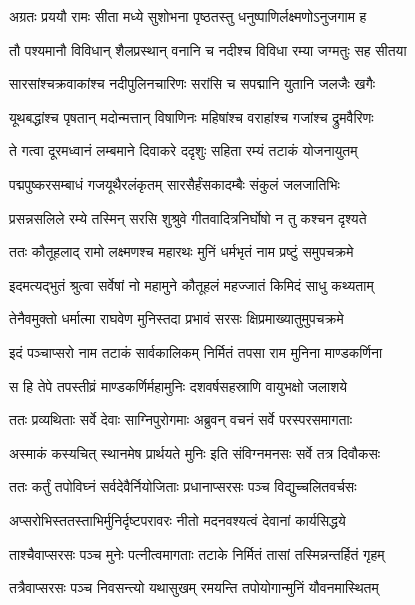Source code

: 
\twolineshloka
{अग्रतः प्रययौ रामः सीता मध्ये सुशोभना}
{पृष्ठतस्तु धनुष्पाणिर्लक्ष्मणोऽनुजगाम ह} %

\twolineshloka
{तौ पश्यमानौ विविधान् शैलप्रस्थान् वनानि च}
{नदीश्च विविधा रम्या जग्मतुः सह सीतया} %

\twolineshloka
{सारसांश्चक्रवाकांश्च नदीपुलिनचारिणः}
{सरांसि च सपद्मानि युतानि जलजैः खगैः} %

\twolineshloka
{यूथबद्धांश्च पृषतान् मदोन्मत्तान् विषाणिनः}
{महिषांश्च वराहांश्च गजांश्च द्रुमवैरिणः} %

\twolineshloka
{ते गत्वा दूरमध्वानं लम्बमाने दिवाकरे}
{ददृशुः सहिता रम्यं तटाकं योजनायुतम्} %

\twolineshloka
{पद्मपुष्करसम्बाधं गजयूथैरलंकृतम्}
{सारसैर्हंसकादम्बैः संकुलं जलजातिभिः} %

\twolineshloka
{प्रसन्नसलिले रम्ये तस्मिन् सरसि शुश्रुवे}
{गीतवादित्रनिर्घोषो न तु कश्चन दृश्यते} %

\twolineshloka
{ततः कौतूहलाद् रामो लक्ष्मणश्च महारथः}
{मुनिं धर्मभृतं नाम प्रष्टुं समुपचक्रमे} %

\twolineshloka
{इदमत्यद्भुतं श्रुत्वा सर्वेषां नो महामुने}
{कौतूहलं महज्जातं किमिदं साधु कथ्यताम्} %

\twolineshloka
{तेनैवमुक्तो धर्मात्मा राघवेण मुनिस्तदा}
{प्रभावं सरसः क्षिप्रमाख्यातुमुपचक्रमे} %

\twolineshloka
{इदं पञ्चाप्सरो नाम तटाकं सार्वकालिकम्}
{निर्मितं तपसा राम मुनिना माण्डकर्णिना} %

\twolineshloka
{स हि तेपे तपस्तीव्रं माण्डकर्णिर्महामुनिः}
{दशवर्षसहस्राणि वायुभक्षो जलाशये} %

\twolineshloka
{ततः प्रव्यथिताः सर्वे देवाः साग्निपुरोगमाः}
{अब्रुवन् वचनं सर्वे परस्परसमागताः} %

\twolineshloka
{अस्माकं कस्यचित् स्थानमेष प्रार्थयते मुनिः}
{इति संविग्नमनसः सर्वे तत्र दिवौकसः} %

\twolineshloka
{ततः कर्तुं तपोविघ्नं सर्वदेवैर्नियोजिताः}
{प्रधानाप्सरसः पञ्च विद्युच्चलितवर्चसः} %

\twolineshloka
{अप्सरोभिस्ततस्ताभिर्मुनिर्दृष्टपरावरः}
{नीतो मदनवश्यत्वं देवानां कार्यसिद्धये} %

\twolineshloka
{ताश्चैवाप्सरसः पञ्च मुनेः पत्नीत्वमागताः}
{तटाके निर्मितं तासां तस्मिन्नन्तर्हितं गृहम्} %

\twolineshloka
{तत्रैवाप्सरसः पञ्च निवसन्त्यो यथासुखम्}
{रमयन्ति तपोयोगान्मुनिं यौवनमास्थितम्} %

================================

### What you have to do
Copy out the material above exactly; the images stay out.

### Answer section
Source code

: 
\twolineshloka
{अग्रतः प्रययौ रामः सीता मध्ये सुशोभना}
{पृष्ठतस्तु धनुष्पाणिर्लक्ष्मणोऽनुजगाम ह} %

\twolineshloka
{तौ पश्यमानौ विविधान् शैलप्रस्थान् वनानि च}
{नदीश्च विविधा रम्या जग्मतुः सह सीतया} %

\twolineshloka
{सारसांश्चक्रवाकांश्च नदीपुलिनचारिणः}
{सरांसि च सपद्मानि युतानि जलजैः खगैः} %

\twolineshloka
{यूथबद्धांश्च पृषतान् मदोन्मत्तान् विषाणिनः}
{महिषांश्च वराहांश्च गजांश्च द्रुमवैरिणः} %

\twolineshloka
{ते गत्वा दूरमध्वानं लम्बमाने दिवाकरे}
{ददृशुः सहिता रम्यं तटाकं योजनायुतम्} %

\twolineshloka
{पद्मपुष्करसम्बाधं गजयूथैरलंकृतम्}
{सारसैर्हंसकादम्बैः संकुलं जलजातिभिः} %

\twolineshloka
{प्रसन्नसलिले रम्ये तस्मिन् सरसि शुश्रुवे}
{गीतवादित्रनिर्घोषो न तु कश्चन दृश्यते} %

\twolineshloka
{ततः कौतूहलाद् रामो लक्ष्मणश्च महारथः}
{मुनिं धर्मभृतं नाम प्रष्टुं समुपचक्रमे} %

\twolineshloka
{इदमत्यद्भुतं श्रुत्वा सर्वेषां नो महामुने}
{कौतूहलं महज्जातं किमिदं साधु कथ्यताम्} %

\twolineshloka
{तेनैवमुक्तो धर्मात्मा राघवेण मुनिस्तदा}
{प्रभावं सरसः क्षिप्रमाख्यातुमुपचक्रमे} %

\twolineshloka
{इदं पञ्चाप्सरो नाम तटाकं सार्वकालिकम्}
{निर्मितं तपसा राम मुनिना माण्डकर्णिना} %

\twolineshloka
{स हि तेपे तपस्तीव्रं माण्डकर्णिर्महामुनिः}
{दशवर्षसहस्राणि वायुभक्षो जलाशये} %

\twolineshloka
{ततः प्रव्यथिताः सर्वे देवाः साग्निपुरोगमाः}
{अब्रुवन् वचनं सर्वे परस्परसमागताः} %

\twolineshloka
{अस्माकं कस्यचित् स्थानमेष प्रार्थयते मुनिः}
{इति संविग्नमनसः सर्वे तत्र दिवौकसः} %

\twolineshloka
{ततः कर्तुं तपोविघ्नं सर्वदेवैर्नियोजिताः}
{प्रधानाप्सरसः पञ्च विद्युच्चलितवर्चसः} %

\twolineshloka
{अप्सरोभिस्ततस्ताभिर्मुनिर्दृष्टपरावरः}
{नीतो मदनवश्यत्वं देवानां कार्यसिद्धये} %

\twolineshloka
{ताश्चैवाप्सरसः पञ्च मुनेः पत्नीत्वमागताः}
{तटाके निर्मितं तासां तस्मिन्नन्तर्हितं गृहम्} %

\twolineshloka
{तत्रैवाप्सरसः पञ्च निवसन्त्यो यथासुखम्}
{रमयन्ति तपोयोगान्मुनिं यौवनमास्थितम्} %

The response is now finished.